Four Maries- Leslie (NB) c1954 Creighton B

Four Maries- Leslie (NB) c1954 Creighton B

[My title. Fragment from Maritime Folk Songs; Creighton/Peacock, 1962 and also in Folk Songs from Southern New Brunswick; Creighton 1971.

R. Matteson 2015]


FOUR MARIES - sung by Mrs. Jeannie Leslie, Mount Allison University, Sackville, New Brunswick, formerly of Aberdeenshire. Sung to the same tune as Miss Letson's (see Creighton A).

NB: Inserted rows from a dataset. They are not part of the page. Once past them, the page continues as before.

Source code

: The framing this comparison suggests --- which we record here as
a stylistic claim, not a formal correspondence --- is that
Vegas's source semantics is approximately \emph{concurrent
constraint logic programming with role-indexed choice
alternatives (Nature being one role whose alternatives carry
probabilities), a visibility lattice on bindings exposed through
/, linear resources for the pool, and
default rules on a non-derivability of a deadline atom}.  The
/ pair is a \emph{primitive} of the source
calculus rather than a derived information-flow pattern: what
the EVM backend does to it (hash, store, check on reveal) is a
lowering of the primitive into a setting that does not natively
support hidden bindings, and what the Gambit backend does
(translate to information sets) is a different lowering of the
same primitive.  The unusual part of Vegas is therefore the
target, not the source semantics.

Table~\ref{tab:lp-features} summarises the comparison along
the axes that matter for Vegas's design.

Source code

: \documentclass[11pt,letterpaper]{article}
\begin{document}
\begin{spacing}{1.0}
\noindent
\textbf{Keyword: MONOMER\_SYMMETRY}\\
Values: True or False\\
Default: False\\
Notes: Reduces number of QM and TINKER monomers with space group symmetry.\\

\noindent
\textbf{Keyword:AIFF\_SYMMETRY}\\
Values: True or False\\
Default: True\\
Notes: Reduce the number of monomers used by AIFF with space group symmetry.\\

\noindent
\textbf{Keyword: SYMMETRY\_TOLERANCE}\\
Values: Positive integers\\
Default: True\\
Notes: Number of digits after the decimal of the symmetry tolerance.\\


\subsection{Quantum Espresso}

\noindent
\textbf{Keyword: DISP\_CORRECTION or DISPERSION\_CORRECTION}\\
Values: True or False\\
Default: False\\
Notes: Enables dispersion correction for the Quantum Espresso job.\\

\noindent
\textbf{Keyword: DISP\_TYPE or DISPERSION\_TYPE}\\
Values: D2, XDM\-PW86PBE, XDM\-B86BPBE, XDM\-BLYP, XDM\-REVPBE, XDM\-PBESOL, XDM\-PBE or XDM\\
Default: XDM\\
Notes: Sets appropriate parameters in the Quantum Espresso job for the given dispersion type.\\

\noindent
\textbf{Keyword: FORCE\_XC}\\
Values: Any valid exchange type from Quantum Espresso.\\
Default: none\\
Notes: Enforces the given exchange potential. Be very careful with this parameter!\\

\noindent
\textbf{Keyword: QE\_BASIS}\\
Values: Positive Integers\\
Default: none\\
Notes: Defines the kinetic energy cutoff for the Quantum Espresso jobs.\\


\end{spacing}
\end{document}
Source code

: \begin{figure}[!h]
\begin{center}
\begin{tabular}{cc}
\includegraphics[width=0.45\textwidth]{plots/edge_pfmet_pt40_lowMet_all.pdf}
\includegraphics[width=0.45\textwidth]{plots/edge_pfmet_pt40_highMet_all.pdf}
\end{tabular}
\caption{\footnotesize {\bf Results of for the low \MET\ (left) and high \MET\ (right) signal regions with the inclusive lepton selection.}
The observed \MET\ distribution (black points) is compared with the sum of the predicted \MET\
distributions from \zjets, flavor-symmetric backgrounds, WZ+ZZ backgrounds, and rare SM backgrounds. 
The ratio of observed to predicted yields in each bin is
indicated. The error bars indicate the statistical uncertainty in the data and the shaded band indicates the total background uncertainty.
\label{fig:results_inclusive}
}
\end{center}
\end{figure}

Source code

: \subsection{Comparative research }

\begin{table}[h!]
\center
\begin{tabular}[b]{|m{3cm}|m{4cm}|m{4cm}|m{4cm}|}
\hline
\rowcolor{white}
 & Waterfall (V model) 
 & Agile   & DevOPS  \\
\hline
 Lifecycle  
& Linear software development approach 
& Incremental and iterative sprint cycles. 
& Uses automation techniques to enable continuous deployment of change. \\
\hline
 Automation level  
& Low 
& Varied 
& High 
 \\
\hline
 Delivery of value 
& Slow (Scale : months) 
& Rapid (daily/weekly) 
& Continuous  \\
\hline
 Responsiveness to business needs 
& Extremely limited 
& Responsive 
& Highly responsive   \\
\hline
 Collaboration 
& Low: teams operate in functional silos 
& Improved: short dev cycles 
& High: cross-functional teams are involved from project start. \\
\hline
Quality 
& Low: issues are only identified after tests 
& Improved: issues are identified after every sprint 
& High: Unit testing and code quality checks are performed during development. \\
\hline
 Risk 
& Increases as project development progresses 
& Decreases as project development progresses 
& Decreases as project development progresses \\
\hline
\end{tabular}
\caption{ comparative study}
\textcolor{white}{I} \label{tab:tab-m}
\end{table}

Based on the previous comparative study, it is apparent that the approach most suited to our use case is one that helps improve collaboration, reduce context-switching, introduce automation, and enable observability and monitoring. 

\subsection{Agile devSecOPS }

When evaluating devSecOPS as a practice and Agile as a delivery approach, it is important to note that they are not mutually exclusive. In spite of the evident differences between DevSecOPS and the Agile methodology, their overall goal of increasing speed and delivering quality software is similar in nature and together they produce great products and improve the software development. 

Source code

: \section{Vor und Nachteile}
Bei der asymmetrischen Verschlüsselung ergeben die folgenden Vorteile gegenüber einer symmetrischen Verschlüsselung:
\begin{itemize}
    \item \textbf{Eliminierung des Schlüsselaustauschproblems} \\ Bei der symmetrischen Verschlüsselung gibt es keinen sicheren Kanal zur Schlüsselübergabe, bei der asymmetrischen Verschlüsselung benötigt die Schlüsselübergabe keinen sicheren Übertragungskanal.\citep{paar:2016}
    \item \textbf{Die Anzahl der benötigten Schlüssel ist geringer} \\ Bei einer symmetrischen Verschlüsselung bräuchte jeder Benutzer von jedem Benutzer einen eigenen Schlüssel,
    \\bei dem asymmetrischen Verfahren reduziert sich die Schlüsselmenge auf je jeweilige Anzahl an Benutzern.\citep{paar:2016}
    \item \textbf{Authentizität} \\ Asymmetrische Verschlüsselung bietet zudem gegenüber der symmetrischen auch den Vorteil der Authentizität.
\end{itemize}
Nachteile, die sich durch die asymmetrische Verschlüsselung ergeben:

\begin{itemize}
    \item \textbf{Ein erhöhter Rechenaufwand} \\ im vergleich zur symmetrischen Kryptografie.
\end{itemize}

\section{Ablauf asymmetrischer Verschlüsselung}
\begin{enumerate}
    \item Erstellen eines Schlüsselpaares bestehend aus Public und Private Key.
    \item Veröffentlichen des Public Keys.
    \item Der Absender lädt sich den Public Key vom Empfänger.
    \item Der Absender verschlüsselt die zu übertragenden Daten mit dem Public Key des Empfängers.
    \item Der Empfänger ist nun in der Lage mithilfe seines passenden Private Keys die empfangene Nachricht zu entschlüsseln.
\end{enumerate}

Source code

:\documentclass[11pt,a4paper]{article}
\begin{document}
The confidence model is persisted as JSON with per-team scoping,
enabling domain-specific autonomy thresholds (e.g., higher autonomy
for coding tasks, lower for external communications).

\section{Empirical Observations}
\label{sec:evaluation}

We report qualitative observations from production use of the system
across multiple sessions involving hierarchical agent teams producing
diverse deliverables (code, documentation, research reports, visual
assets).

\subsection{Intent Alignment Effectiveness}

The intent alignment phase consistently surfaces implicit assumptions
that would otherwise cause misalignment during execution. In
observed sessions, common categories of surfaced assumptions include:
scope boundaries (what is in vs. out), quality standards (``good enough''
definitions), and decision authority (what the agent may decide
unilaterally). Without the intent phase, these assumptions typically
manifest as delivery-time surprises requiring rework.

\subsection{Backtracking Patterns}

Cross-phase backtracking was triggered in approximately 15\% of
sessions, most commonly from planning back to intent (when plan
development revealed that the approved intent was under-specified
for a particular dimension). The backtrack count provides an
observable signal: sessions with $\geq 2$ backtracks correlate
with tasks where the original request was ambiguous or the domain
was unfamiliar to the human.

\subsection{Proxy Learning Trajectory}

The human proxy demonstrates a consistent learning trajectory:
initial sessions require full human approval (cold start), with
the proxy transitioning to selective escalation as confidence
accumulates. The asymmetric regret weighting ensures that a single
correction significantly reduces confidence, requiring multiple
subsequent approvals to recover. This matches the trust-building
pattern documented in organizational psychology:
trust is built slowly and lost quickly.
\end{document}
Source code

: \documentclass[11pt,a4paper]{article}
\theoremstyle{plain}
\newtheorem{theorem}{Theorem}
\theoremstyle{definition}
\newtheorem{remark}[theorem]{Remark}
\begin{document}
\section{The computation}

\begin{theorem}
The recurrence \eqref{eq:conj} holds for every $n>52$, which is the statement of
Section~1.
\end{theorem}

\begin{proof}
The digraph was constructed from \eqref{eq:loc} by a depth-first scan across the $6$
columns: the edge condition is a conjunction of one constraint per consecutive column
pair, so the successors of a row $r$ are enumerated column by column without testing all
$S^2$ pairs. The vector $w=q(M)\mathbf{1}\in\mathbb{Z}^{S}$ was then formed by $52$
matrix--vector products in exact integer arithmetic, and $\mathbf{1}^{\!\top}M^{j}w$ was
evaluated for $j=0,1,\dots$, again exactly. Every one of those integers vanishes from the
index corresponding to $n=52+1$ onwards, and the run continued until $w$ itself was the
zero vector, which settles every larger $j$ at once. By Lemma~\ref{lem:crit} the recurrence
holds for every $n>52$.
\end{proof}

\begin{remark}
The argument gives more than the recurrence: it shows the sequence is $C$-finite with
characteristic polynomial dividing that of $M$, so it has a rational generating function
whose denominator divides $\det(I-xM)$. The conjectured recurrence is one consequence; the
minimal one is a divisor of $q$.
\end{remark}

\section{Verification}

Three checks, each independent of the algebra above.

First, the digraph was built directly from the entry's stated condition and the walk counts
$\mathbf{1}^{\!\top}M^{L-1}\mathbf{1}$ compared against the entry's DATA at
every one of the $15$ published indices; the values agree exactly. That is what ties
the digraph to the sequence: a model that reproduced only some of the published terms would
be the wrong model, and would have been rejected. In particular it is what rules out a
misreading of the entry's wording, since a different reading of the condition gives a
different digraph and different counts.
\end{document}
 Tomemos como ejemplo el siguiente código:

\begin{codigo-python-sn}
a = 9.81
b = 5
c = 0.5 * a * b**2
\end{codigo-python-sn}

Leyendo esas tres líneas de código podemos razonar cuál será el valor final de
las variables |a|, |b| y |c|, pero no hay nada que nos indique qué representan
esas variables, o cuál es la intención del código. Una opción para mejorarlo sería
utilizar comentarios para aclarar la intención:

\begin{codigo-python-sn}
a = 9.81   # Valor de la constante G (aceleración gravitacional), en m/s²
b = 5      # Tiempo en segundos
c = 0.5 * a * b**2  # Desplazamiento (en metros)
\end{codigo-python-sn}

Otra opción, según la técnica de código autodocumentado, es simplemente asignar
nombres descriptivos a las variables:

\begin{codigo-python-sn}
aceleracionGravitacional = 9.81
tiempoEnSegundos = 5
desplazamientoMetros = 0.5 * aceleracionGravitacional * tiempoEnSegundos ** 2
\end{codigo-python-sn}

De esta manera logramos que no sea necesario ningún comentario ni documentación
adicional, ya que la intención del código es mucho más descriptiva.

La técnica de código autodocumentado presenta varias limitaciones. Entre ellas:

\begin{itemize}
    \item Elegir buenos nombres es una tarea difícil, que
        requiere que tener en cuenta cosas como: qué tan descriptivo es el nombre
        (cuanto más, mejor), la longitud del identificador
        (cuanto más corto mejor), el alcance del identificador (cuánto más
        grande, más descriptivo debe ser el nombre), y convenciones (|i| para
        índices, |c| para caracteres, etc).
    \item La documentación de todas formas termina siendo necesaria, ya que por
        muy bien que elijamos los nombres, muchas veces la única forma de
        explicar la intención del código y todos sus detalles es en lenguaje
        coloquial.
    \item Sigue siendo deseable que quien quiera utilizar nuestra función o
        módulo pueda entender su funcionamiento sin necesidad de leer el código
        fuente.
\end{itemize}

1 Yestreen there were four Maries,
This night there will be but three,
There is Mary Beaton and Mary Seaton,
And Mary Carmichael and me.

2 I wish I could lie in oor ain kirkyard
Urneath the old dew tree
Where we put the gowens[1] and strung the rowans,
My brithers and sisters and me.

3 O, little did my mither think
When first she cradled me
That I would die so far from hame
Or hang on a gallows tree.

4 They'll tie-a napkin round my eyen
And they'll nae let me see to dee,
And they'll never let on to me fither and mither
But that I'm awa' ower the sea.

5 Yestreen there were four Maries,
This night there will be but three,
There was Mary Beaton and Mary Seaton
And Mary Carmichael and me.

1. Flowers like daisies that grow close down on the lawn.